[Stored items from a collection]
============

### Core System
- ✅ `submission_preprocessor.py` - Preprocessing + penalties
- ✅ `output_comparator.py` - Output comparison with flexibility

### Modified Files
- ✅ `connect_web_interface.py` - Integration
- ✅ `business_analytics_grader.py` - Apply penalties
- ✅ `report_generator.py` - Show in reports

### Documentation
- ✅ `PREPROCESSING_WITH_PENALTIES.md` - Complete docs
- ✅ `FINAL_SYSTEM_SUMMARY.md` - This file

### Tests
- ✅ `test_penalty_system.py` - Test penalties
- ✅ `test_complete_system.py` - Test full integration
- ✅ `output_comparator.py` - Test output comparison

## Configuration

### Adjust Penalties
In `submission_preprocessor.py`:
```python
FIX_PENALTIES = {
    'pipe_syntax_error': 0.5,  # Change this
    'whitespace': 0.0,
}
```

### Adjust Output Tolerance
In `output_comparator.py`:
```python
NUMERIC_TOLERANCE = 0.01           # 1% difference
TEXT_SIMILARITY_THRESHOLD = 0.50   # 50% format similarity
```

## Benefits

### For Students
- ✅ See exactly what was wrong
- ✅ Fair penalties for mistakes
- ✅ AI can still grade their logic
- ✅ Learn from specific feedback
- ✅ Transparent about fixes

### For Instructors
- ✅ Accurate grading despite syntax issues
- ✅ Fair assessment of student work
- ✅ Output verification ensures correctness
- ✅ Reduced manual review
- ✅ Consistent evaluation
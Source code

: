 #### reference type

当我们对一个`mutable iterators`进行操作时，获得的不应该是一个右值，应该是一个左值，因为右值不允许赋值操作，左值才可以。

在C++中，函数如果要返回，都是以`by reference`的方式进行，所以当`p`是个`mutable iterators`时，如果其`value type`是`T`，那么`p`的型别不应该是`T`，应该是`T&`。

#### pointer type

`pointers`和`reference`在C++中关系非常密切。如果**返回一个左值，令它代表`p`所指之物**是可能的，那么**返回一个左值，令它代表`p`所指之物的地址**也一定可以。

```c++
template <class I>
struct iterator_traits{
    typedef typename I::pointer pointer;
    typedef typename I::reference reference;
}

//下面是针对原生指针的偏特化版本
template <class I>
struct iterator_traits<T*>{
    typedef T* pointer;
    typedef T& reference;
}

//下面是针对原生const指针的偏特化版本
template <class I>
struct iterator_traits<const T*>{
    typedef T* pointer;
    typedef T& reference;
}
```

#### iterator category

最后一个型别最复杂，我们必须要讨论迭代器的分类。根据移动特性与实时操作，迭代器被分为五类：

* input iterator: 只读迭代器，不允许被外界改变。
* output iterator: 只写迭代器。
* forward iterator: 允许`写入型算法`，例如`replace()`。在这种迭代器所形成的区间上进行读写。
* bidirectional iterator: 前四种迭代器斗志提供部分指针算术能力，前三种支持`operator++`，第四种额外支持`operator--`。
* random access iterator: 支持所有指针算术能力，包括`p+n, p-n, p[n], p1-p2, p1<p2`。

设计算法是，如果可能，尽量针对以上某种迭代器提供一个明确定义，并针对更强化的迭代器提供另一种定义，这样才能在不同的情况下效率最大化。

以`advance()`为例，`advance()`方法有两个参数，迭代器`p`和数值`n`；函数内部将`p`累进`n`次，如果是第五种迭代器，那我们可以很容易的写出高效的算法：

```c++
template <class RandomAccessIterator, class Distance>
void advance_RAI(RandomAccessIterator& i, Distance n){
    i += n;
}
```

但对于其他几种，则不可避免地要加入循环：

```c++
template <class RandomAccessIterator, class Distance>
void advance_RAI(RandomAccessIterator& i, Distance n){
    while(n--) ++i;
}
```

============

> What you need to do: Top to bottom, the records above must be output exactly.

> Answer for this exercise:
### Core System
- ✅ `submission_preprocessor.py` - Preprocessing + penalties
- ✅ `output_comparator.py` - Output comparison with flexibility

### Modified Files
- ✅ `connect_web_interface.py` - Integration
- ✅ `business_analytics_grader.py` - Apply penalties
- ✅ `report_generator.py` - Show in reports

### Documentation
- ✅ `PREPROCESSING_WITH_PENALTIES.md` - Complete docs
- ✅ `FINAL_SYSTEM_SUMMARY.md` - This file

### Tests
- ✅ `test_penalty_system.py` - Test penalties
- ✅ `test_complete_system.py` - Test full integration
- ✅ `output_comparator.py` - Test output comparison

## Configuration

### Adjust Penalties
In `submission_preprocessor.py`:
```python
FIX_PENALTIES = {
    'pipe_syntax_error': 0.5,  # Change this
    'whitespace': 0.0,
}
```

### Adjust Output Tolerance
In `output_comparator.py`:
```python
NUMERIC_TOLERANCE = 0.01           # 1% difference
TEXT_SIMILARITY_THRESHOLD = 0.50   # 50% format similarity
```

## Benefits

### For Students
- ✅ See exactly what was wrong
- ✅ Fair penalties for mistakes
- ✅ AI can still grade their logic
- ✅ Learn from specific feedback
- ✅ Transparent about fixes

### For Instructors
- ✅ Accurate grading despite syntax issues
- ✅ Fair assessment of student work
- ✅ Output verification ensures correctness
- ✅ Reduced manual review
- ✅ Consistent evaluation
Source code

: #### reference type

当我们对一个`mutable iterators`进行操作时，获得的不应该是一个右值，应该是一个左值，因为右值不允许赋值操作，左值才可以。

在C++中，函数如果要返回，都是以`by reference`的方式进行，所以当`p`是个`mutable iterators`时，如果其`value type`是`T`，那么`p`的型别不应该是`T`，应该是`T&`。

#### pointer type

`pointers`和`reference`在C++中关系非常密切。如果**返回一个左值，令它代表`p`所指之物**是可能的，那么**返回一个左值，令它代表`p`所指之物的地址**也一定可以。

```c++
template <class I>
struct iterator_traits{
    typedef typename I::pointer pointer;
    typedef typename I::reference reference;
}

//下面是针对原生指针的偏特化版本
template <class I>
struct iterator_traits<T*>{
    typedef T* pointer;
    typedef T& reference;
}

//下面是针对原生const指针的偏特化版本
template <class I>
struct iterator_traits<const T*>{
    typedef T* pointer;
    typedef T& reference;
}
```

#### iterator category

最后一个型别最复杂，我们必须要讨论迭代器的分类。根据移动特性与实时操作，迭代器被分为五类：

* input iterator: 只读迭代器，不允许被外界改变。
* output iterator: 只写迭代器。
* forward iterator: 允许`写入型算法`，例如`replace()`。在这种迭代器所形成的区间上进行读写。
* bidirectional iterator: 前四种迭代器斗志提供部分指针算术能力，前三种支持`operator++`，第四种额外支持`operator--`。
* random access iterator: 支持所有指针算术能力，包括`p+n, p-n, p[n], p1-p2, p1<p2`。

设计算法是，如果可能，尽量针对以上某种迭代器提供一个明确定义，并针对更强化的迭代器提供另一种定义，这样才能在不同的情况下效率最大化。

以`advance()`为例，`advance()`方法有两个参数，迭代器`p`和数值`n`；函数内部将`p`累进`n`次，如果是第五种迭代器，那我们可以很容易的写出高效的算法：

```c++
template <class RandomAccessIterator, class Distance>
void advance_RAI(RandomAccessIterator& i, Distance n){
    i += n;
}
```

但对于其他几种，则不可避免地要加入循环：

```c++
template <class RandomAccessIterator, class Distance>
void advance_RAI(RandomAccessIterator& i, Distance n){
    while(n--) ++i;
}
```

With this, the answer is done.